4.4: MLE.4 ML Model Testing

Process Definition

Purpose

MLE.4 Purpose: To verify that the ML model meets the ML requirements and performs within the defined operational domain.

Outcomes

Outcome	Description
O1	A ML test approach is defined
O2	A ML test data set is created
O3	The trained ML model is tested
O4	The deployed ML model is derived from the trained ML model and tested
O5	Consistency and bidirectional traceability are established between the ML test approach and the ML requirements, and the ML test data set and the ML data requirements
O6	Results of the ML model testing are summarized and communicated with the deployed ML model to all affected parties

Base Practices with AI Integration

BP	Base Practice	AI Level	AI Application
BP1	Specify an ML test approach	L1-L2	Test strategy suggestions
BP2	Create ML test data set	L2	Data selection, coverage analysis
BP3	Test trained ML model	L2-L3	Automated test execution
BP4	Derive deployed ML model	L2	Model conversion, optimization
BP5	Test deployed ML model	L2-L3	Automated test execution
BP6	Ensure consistency and establish bidirectional traceability	L2	Trace generation, coverage tracking
BP7	Summarize and communicate results	L1	Report generation

ML Testing Framework

Test Categories

The following diagram categorizes ML model testing into functional, performance, robustness, and safety testing, showing the scope and purpose of each category.

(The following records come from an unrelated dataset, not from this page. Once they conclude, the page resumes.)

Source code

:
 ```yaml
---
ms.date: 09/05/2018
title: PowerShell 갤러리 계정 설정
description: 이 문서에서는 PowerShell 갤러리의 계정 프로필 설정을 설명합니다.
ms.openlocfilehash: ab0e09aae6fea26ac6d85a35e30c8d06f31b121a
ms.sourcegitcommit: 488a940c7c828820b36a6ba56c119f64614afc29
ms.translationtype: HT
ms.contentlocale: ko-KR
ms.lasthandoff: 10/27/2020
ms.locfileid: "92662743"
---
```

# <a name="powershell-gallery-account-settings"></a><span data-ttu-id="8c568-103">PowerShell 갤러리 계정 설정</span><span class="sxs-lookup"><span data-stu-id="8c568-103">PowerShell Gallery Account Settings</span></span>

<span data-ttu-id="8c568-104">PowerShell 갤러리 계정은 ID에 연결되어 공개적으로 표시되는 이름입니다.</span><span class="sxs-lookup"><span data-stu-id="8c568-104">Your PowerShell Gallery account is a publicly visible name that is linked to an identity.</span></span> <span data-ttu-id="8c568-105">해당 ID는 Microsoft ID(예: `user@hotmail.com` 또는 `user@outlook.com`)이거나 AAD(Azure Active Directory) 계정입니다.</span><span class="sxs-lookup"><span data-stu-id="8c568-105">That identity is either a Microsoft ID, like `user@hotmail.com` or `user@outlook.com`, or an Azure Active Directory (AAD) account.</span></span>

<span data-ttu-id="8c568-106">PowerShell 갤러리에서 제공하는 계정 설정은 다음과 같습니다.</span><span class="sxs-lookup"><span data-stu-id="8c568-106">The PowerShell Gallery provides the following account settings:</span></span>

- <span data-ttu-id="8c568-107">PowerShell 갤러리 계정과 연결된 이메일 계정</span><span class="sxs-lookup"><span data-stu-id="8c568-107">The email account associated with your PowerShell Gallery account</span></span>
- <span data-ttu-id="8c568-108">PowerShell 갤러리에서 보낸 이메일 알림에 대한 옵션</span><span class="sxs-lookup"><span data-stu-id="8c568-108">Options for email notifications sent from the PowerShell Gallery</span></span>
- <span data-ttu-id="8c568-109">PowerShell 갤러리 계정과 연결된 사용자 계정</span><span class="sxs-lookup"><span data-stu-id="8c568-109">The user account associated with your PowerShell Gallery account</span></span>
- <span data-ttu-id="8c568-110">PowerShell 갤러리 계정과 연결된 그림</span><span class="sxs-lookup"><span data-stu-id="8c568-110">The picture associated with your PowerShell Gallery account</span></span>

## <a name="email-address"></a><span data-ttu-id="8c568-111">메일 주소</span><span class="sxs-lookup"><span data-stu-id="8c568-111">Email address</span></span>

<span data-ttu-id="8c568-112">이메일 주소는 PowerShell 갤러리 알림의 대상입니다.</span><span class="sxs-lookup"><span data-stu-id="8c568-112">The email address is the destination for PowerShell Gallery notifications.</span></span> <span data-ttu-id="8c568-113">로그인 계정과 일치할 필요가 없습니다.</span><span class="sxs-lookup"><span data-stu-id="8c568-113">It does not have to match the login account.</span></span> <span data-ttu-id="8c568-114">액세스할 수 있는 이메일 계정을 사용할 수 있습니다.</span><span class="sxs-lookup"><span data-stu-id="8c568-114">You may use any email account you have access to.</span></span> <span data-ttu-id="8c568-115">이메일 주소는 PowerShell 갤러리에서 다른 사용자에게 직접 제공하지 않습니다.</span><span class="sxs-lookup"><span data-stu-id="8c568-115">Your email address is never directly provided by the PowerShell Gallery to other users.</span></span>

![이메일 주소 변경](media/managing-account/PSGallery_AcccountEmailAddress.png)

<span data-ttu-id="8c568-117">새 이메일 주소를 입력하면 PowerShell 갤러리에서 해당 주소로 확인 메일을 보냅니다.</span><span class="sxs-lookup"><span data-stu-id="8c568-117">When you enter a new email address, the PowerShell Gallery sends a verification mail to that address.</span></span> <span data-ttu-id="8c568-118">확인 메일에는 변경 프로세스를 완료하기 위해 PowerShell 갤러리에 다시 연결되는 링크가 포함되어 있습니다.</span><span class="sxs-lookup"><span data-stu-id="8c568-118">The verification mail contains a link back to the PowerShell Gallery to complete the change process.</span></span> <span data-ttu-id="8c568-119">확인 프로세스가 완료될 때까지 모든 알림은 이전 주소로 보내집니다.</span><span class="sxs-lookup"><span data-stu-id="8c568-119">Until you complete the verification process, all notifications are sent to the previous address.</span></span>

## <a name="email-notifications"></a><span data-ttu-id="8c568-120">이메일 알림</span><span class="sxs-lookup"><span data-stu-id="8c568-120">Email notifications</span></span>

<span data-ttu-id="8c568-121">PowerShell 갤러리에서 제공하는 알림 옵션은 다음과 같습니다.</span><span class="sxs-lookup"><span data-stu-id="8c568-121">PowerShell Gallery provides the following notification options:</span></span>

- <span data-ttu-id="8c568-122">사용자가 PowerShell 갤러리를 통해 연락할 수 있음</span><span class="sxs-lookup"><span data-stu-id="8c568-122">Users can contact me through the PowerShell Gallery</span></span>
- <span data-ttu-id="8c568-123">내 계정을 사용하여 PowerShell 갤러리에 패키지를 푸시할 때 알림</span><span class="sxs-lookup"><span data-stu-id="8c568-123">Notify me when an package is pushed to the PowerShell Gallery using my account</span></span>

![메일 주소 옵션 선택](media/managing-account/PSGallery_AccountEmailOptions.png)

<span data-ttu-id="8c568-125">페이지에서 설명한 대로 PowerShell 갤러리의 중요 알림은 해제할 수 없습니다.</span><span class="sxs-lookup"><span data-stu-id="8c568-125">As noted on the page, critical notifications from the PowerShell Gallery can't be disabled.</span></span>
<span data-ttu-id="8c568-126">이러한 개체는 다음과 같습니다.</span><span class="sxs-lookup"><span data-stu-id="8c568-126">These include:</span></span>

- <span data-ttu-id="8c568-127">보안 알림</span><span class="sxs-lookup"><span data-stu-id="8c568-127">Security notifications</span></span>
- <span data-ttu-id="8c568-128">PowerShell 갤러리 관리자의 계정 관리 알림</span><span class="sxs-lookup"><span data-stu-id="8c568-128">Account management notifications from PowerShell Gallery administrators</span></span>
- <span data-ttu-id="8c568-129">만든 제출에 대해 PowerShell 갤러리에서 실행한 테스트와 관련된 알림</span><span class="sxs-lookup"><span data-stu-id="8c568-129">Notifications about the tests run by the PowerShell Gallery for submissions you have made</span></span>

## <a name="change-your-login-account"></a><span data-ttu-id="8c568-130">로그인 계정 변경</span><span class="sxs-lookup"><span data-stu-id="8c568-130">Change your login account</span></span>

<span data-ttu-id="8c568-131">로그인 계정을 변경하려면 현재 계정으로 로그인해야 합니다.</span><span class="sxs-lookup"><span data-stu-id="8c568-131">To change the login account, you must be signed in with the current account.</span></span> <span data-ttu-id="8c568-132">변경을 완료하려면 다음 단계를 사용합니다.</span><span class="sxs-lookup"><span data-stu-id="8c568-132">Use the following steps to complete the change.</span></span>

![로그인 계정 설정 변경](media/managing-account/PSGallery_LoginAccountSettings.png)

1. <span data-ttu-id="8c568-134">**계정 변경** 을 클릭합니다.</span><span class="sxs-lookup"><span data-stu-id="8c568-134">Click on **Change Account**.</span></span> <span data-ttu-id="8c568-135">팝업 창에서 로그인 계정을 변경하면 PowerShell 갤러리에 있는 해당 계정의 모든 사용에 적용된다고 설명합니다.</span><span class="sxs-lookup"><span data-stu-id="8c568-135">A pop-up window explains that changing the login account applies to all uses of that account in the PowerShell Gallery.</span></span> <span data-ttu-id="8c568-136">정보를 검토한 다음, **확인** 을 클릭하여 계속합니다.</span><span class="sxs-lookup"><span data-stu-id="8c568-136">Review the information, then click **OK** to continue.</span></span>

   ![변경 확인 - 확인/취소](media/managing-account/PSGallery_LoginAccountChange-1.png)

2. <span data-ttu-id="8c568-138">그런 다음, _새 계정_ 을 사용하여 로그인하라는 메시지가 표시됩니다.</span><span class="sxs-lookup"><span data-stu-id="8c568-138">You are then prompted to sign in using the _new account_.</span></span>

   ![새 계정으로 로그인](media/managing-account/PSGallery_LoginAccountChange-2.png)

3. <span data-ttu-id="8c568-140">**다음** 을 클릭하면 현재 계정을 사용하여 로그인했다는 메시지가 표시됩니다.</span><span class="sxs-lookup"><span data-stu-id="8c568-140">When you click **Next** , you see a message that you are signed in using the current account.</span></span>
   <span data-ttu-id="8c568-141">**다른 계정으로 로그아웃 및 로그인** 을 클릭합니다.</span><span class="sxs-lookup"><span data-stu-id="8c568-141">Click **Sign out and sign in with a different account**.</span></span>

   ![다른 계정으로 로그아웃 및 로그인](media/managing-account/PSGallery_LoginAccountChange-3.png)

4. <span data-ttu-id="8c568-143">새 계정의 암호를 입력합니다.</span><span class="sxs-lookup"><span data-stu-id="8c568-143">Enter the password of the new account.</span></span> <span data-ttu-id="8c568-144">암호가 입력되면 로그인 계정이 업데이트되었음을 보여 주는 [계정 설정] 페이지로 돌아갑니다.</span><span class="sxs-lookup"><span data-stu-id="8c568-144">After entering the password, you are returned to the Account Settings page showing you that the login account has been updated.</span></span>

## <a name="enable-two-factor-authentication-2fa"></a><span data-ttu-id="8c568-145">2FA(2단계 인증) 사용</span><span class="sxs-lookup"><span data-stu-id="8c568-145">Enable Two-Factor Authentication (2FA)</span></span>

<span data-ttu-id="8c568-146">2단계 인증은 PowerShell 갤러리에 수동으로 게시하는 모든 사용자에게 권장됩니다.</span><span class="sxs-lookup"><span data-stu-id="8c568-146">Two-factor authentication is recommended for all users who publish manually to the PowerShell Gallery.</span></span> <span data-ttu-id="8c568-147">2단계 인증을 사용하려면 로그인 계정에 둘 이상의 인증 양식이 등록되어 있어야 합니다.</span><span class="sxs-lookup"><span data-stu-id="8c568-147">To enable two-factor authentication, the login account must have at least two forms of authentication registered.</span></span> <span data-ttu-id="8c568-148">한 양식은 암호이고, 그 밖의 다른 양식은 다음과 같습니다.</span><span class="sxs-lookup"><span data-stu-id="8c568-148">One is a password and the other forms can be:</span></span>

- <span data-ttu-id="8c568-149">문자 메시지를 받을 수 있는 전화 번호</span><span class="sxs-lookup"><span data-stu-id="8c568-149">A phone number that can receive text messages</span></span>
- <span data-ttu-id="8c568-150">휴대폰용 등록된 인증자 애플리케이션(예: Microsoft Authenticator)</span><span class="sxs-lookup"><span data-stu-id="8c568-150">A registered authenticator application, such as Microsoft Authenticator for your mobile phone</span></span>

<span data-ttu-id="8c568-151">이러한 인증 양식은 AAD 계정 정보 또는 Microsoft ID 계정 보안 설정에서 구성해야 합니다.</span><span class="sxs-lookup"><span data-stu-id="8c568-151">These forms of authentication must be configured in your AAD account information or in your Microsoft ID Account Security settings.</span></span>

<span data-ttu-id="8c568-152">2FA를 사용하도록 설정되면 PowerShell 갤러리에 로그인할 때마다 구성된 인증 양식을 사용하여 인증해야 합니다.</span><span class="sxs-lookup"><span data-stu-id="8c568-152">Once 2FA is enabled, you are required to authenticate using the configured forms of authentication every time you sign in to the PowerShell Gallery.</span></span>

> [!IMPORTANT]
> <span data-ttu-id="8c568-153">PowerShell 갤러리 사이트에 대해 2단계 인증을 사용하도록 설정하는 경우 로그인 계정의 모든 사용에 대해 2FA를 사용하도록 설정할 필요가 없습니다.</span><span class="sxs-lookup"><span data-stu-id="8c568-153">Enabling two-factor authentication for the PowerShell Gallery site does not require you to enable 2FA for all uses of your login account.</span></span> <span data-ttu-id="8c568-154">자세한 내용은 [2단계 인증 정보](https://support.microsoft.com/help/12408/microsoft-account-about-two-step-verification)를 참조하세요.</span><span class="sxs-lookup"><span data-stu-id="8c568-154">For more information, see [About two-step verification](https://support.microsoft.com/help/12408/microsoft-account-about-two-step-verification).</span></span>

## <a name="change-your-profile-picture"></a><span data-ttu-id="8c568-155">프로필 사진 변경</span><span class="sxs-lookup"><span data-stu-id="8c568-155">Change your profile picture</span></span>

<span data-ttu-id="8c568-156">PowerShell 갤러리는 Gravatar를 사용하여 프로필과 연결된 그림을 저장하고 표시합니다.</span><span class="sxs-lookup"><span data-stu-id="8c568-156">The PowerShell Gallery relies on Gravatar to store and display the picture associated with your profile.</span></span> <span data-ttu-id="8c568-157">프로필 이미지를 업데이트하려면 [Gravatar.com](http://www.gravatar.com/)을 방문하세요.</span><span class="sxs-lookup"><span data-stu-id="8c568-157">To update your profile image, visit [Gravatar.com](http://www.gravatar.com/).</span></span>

ML Model Testing Framework

Test Specification

Statistical Validation Test

# ML Test Specification
test_specification:
  id: MLE-TEST-001
  name: Vehicle Detection Statistical Validation
  model: MLE-MODEL-001-v2.3.1
  requirement: MLE-ADAS-001

  test_dataset:
    id: MLE-DATA-002
    type: held_out_test
    samples: 150000
    never_used_in_training: true
    geographic_diversity: true

  metrics:
    primary:
      - metric: recall
        threshold: 0.999
        confidence_level: 0.95

      - metric: precision
        threshold: 0.98
        confidence_level: 0.95

      - metric: mAP_50
        threshold: 0.85
        confidence_level: 0.95

    secondary:
      - metric: f1_score
        threshold: 0.97

      - metric: inference_time_ms
        threshold: 50
        percentile: 99

  stratification:
    - by: weather
      strata: [clear, rain, fog]
      min_samples_per_stratum: 10000

    - by: lighting
      strata: [day, twilight, night]
      min_samples_per_stratum: 10000

    - by: vehicle_type
      strata: [car, truck, motorcycle, bus]
      min_samples_per_stratum: 5000

  pass_criteria:
    all_primary_metrics: true
    statistical_significance: "p < 0.05"  # Standard threshold; see statistical testing literature
    stratified_performance: "No stratum > 5% below average"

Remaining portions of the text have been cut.